What Actually Works: Workflow Fixes
The problem isn’t AI tools. It’s workflow adaptation. Organizations that rethink their processes see real benefits. According to Qodo’s State of AI Code Quality report, 81% of developers using AI for code review report quality improvements. Code reviews complete 15% faster with tools like GitHub Copilot Chat when teams adapt their approach.
Successful patterns emerge from companies like OpenAI and Anthropic. Use AI to review AI-generated code first—catch obvious issues before human review. Break AI output into smaller PRs instead of massive change sets. Strengthen automated testing to catch problems in CI/CD, not in human review. Most importantly, don’t deprioritize AI PRs. Treat them equally in the queue but apply appropriate scrutiny.
At OpenAI, AI code review gives engineers confidence they’re not shipping major bugs. It frequently catches issues the contributor can fix before pulling in another engineer. At Anthropic, engineers review PRs from Claude Code, leave line-by-line comments in GitHub, then Claude fetches those comments and iterates. The pattern works: human oversight with AI assistance, not AI output dumped on overwhelmed reviewers.
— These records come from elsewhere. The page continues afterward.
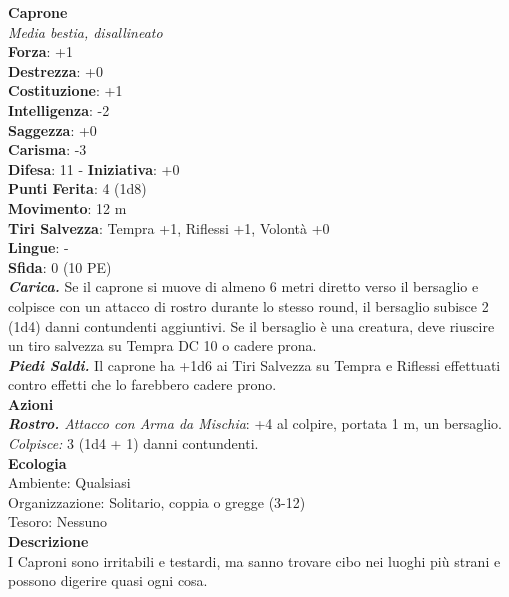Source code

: \begin{multicols}{2}
\medskip\textbf{Caprone}\\
\emph{Media bestia, disallineato}\\
\textbf{Forza}: +1\\
\textbf{Destrezza}: +0\\
\textbf{Costituzione}: +1\\
\textbf{Intelligenza}: -2\\
\textbf{Saggezza}: +0\\
\textbf{Carisma}: -3\\
\textbf{Difesa}: 11 - \textbf{Iniziativa}: +0\\
\textbf{Punti Ferita}: 4 (1d8)\\
\textbf{Movimento}: 12 m\\
\textbf{Tiri Salvezza}: Tempra +1, Riflessi +1, Volontà +0 \\
\textbf{Lingue}: -\\
\textbf{Sfida}: 0 (10 PE)\smallskip\\
\emph{\textbf{Carica.}} Se il caprone si muove di almeno 6 metri diretto verso il bersaglio e colpisce con un attacco di rostro durante lo stesso round, il bersaglio subisce 2 (1d4) danni contundenti aggiuntivi. Se il bersaglio è una creatura, deve riuscire un tiro salvezza su Tempra DC 10 o cadere prona.\\
\emph{\textbf{Piedi Saldi.}} Il caprone ha +1d6 ai Tiri Salvezza su Tempra e Riflessi effettuati contro effetti che lo farebbero cadere prono.  \\
\smallskip\textbf{Azioni}\\
\emph{\textbf{Rostro.} Attacco con Arma da Mischia}: +4 al colpire, portata 1 m, un bersaglio.\\
\emph{Colpisce:} 3 (1d4 + 1) danni contundenti.\\
\textbf{Ecologia}\\
Ambiente: Qualsiasi\\
Organizzazione: Solitario, coppia o gregge (3-12)\\
Tesoro: Nessuno\\
\textbf{Descrizione}\\
I Caproni sono irritabili e testardi, ma sanno trovare cibo nei luoghi più strani e possono digerire quasi ogni cosa. \\


\end{multicols}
The 4.6x wait time isn’t inevitable. It’s a signal that teams are generating AI code faster than they can safely integrate it. The solution isn’t better AI—it’s better processes. Smaller PRs, AI-powered first-pass reviews, robust testing, and cultural shifts to treat AI code as code that needs context and care. The bottleneck is solvable, but only if teams stop expecting AI to be the complete solution and start treating it as one part of a redesigned workflow.